With the theory that intelligent pop culture consumers can have different but equally valid opinions, we’ve asked the borg.com contributors to sound off about their single biggest hype failures.  What highly-anticipated, universally-praised properties didn’t work for us, at all?

Elizabeth Bunce:  This one was easy: The Matrix.  I consider myself an intelligent fan of intelligent science fiction (Gattaca, The Adjustment Bureau), and can appreciate the fun the genre has to offer, too (who doesn’t love Total Recall or Tron?).  Heck, I even thought  Inception was OK!  But, man, did I ever miss the boat on The Matrix.  Admittedly, I was handicapped coming in, as I’m not usually a big Keanu Reeves fan, although I thought he was perfectly cast in Bill & Ted and Speed.  I know the super-slow-mo, bullet-dodging SFX are much admired (not to mention imitated), but I found them just plain silly.  Any minute, I expected them to start spouting stilted, dubbed-in English like some vintage Kung-fu send-up.  But my biggest problem with the film is a thematic one.  I just can’t get behind the premise.

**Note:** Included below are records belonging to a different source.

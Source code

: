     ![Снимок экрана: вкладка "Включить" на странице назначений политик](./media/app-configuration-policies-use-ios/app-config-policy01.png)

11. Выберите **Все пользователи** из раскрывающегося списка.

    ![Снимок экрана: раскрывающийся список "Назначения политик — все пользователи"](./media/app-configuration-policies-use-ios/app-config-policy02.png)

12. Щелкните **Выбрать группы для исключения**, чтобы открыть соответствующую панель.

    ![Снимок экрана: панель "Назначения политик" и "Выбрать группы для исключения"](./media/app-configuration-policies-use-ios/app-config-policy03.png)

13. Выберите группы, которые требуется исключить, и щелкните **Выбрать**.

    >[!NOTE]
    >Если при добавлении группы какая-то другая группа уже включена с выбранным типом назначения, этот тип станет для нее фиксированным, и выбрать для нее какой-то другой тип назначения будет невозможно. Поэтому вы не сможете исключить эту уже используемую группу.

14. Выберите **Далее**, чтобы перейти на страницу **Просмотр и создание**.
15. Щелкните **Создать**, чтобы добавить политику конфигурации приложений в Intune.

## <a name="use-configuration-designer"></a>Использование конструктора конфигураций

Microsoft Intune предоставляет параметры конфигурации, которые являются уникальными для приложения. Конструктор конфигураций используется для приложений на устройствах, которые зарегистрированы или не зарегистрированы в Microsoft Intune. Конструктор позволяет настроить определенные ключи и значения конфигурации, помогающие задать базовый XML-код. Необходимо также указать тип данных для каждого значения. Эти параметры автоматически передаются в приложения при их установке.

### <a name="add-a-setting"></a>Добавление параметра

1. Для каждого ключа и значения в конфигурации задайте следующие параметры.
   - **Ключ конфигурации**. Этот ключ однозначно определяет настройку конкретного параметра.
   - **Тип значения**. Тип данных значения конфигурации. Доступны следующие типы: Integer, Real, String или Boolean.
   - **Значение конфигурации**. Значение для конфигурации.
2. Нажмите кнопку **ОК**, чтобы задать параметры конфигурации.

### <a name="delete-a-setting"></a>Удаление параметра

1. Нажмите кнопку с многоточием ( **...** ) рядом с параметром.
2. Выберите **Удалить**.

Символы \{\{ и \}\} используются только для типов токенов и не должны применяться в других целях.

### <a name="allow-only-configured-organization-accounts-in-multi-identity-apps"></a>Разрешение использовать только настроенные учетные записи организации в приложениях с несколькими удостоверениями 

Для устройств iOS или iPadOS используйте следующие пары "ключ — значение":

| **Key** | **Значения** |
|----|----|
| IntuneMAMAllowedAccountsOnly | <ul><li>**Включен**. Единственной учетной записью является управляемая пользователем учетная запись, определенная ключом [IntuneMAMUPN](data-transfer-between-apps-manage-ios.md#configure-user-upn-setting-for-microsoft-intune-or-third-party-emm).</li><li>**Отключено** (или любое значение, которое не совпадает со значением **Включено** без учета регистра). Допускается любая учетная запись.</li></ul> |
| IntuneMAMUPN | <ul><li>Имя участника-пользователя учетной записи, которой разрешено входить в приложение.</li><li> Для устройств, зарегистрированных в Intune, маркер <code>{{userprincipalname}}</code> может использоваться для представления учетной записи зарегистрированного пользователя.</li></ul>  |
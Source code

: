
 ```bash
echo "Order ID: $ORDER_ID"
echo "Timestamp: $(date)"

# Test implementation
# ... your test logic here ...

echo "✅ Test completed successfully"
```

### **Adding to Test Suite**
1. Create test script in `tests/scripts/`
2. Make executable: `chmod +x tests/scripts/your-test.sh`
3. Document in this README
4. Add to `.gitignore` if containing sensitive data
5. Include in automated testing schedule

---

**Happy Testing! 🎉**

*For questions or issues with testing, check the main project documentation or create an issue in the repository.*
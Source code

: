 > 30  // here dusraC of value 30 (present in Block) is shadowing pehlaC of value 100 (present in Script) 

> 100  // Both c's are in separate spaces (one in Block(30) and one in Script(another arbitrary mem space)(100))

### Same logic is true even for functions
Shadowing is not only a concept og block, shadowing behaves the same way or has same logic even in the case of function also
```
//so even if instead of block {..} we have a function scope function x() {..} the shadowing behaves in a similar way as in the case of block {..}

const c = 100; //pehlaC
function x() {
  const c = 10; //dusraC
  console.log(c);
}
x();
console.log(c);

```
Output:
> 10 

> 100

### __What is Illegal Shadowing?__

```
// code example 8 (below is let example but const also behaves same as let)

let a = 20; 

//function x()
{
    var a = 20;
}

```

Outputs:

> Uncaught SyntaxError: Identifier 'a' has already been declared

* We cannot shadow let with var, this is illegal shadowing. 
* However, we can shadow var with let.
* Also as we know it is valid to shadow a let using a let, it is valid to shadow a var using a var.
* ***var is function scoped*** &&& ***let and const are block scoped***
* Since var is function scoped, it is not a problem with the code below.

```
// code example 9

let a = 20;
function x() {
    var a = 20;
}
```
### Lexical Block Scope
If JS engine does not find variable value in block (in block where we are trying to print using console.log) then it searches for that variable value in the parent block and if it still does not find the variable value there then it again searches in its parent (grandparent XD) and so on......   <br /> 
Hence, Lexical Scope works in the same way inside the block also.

Ok, I can believe that our world is just a virtual reality recreation foisted upon us by energy-hungry robots.  That’s not my problem.  What I can’t get around is everyone’s eagerness to shed that illusion and return to the drudgery of real life.  Sure, freedom fighting is all very noble, and 150 years of fantasy have convinced us there’s no place like home, but come on!  If I have to choose between riding a motorcycle with Carrie Ann Moss or slurping rations in some dingy 23rd century version of your mom’s basement, along with the other gamer geeks who haven’t showered in three days… Yeah.  I’m gonna let those metal squids suck out my brain.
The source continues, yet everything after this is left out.